BEGIN DATA RECORDS

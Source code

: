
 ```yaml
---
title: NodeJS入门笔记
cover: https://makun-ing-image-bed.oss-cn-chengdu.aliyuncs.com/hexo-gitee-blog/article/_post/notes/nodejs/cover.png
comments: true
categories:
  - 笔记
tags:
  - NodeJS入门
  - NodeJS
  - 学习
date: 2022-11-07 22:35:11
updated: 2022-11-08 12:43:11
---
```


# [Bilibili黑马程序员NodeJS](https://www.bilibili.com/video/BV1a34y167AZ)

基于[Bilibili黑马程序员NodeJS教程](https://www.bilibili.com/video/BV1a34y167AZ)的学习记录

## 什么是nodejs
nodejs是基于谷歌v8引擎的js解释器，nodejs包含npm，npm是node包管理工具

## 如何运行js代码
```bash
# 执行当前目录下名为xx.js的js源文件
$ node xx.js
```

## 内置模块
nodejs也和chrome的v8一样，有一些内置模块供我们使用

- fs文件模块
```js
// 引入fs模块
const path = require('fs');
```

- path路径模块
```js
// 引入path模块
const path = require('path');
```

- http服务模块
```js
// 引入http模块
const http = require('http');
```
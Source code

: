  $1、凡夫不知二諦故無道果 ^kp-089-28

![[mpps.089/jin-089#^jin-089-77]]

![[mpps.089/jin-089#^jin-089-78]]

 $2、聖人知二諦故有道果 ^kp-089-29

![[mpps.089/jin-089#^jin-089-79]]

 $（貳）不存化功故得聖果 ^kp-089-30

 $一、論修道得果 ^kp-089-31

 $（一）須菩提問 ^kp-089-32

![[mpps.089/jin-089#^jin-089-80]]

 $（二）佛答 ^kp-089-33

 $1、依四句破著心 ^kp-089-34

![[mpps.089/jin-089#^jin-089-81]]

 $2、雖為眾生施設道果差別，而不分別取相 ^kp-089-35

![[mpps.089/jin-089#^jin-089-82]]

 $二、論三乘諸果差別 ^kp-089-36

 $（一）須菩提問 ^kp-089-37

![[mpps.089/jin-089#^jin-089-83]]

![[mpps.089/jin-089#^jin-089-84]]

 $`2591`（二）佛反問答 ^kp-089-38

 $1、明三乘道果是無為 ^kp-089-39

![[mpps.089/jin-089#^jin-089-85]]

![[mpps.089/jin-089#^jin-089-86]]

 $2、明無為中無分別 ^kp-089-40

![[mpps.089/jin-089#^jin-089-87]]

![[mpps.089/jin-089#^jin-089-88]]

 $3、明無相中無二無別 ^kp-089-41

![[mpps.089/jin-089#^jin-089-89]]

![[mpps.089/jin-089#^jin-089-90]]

END DATA RECORDS

_WHAT TO WORK ON:_ What lines in the data above contain the word "bilibili"? Show them all.

_OUTPUT OF THE EXERCISE:_
# [Bilibili黑马程序员NodeJS](https://www.bilibili.com/video/BV1a34y167AZ)
基于[Bilibili黑马程序员NodeJS教程](https://www.bilibili.com/video/BV1a34y167AZ)的学习记录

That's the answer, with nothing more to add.